# Netflix data trends using plotly

Source = https://www.kaggle.com/shivamb/netflix-shows

Description = This dataset consists of tv shows and movies available on Netflix as of 2019. The dataset is collected from Flixable which is a third-party Netflix search engine. 

In [134]:
import pandas as pd
import numpy as np
import os
from collections import Counter
import ipywidgets

import plotly.graph_objs as go
import plotly.express as px

In [46]:
filename = [i for i in os.listdir() if i.find('netflix') == 0]
        
netflix_df = pd.read_csv(filename[0])

In [140]:
## Clean data
def convert_to_list(x):
    if isinstance(x, list):
        return x
    elif not isinstance(x, str):
        return []
    else:
        return [i.strip() for i in x.split(',')]
    
netflix_df['listed_in'] = netflix_df['listed_in'].apply(convert_to_list)
netflix_df['country'] = netflix_df['country'].apply(convert_to_list)
netflix_df['cast'] = netflix_df['cast'].apply(convert_to_list)
netflix_df['date_added'] = netflix_df['date_added'].apply(lambda x: pd.to_datetime(x))

## Analysis of most popular category (listed_id)
category_count = Counter(pd.Series([item for sublist in netflix_df.listed_in for item in sublist])).most_common()
category_df = pd.DataFrame({"type": list(dict(a).keys()), 
                            "count": list(dict(a).values())})
  
fig = px.treemap(category_df, 
                path=['type'], 
                values='count',
                title = 'Treemap of Type')
fig.update_traces(hovertemplate=None)
fig.update_layout(hovermode="x")
fig.show()

fig = px.bar(category_df, 
             x='type', y='count',
             title = 'Count of Categories',
             labels = {'x': 'category',
                       'y': 'count'})
fig.update_traces(hovertemplate=None)
fig.update_layout(hovermode="x")
fig.show()



## release_year 

## Average movie length

In [142]:
## Movie vs TV show by year
def response(change):
    if rel_year.value == 'ALL':
        with fig.batch_update():
            fig.data[0].x = list(netflix_df['type'])
    else:
        filter_df = netflix_df[(netflix_df.release_year == rel_year.value)]
        with fig.batch_update():
            fig.data[0].x = list(filter_df['type'])
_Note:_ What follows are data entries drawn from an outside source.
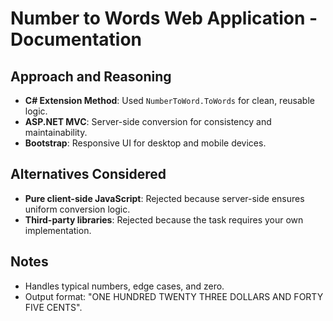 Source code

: # Number to Words Web Application - Documentation

## Approach and Reasoning

- **C# Extension Method**: Used `NumberToWord.ToWords` for clean, reusable logic.
- **ASP.NET MVC**: Server-side conversion for consistency and maintainability.
- **Bootstrap**: Responsive UI for desktop and mobile devices.

## Alternatives Considered

- **Pure client-side JavaScript**: Rejected because server-side ensures uniform conversion logic.
- **Third-party libraries**: Rejected because the task requires your own implementation.

## Notes

- Handles typical numbers, edge cases, and zero.
- Output format: "ONE HUNDRED TWENTY THREE DOLLARS AND FORTY FIVE CENTS".
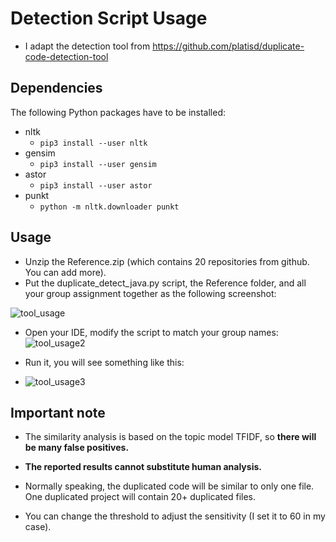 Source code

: # Detection Script Usage

- I adapt the detection tool from https://github.com/platisd/duplicate-code-detection-tool

## Dependencies

The following Python packages have to be installed:

- nltk
  - `pip3 install --user nltk`
- gensim
  - `pip3 install --user gensim`
- astor
  - `pip3 install --user astor`
- punkt
  - `python -m nltk.downloader punkt`

## Usage

- Unzip the Reference.zip (which contains 20 repositories from github. You can add more).
- Put the duplicate_detect_java.py script, the Reference folder, and all your group assignment together as the following screenshot:

![tool_usage](E:\Courses\CZ2002TA\Duplicate\Summary\markdown\tool_usage.PNG)

- Open your IDE, modify the script to match your group names:![tool_usage2](E:\Courses\CZ2002TA\Duplicate\Summary\markdown\tool_usage2.PNG)

- Run it, you will see something like this:
- ![tool_usage3](E:\Courses\CZ2002TA\Duplicate\Summary\markdown\tool_usage3.PNG)

## Important note

- The similarity analysis is based on the topic model TFIDF, so **there will be many false positives.**

- **The reported results cannot substitute human analysis.**
- Normally speaking, the duplicated code will be similar to only one file. One duplicated project will contain 20+ duplicated files.
- You can change the threshold to adjust the sensitivity (I set it to 60 in my case).
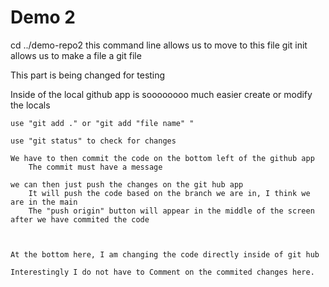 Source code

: # Demo 2
cd ../demo-repo2 
    this command line allows us to move to this file
git init
    allows us to make a file a git file

This part is being changed for testing

Inside of the local github app is soooooooo much easier
    create or modify the locals

    use "git add ." or "git add "file name" "

    use "git status" to check for changes

    We have to then commit the code on the bottom left of the github app
        The commit must have a message

    we can then just push the changes on the git hub app 
        It will push the code based on the branch we are in, I think we are in the main
        The "push origin" button will appear in the middle of the screen after we have commited the code

    
    
    At the bottom here, I am changing the code directly inside of git hub

    Interestingly I do not have to Comment on the commited changes here.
rel_year = ipywidgets.Dropdown(
                            options=['ALL'] + sorted(list(netflix_df['release_year'].unique()), reverse=True),
                            value='ALL'
                        )
rel_description = ipywidgets.HTML('Release Year: ')

rel_year.observe(response, names="value")

trace = go.Histogram(x=netflix_df['type'], 
                    name='Type')

fig = go.FigureWidget(data=[trace],
                    layout=go.Layout(
                        title='Media Type'
                    ))

fig.update_traces(hovertemplate=None)
fig.update_layout(hovermode="x")

container = ipywidgets.HBox([rel_description, rel_year])
ipywidgets.VBox([container,
                fig])

VBox(children=(HBox(children=(HTML(value='Release Year: '), Dropdown(options=('ALL', 2020, 2019, 2018, 2017, 2…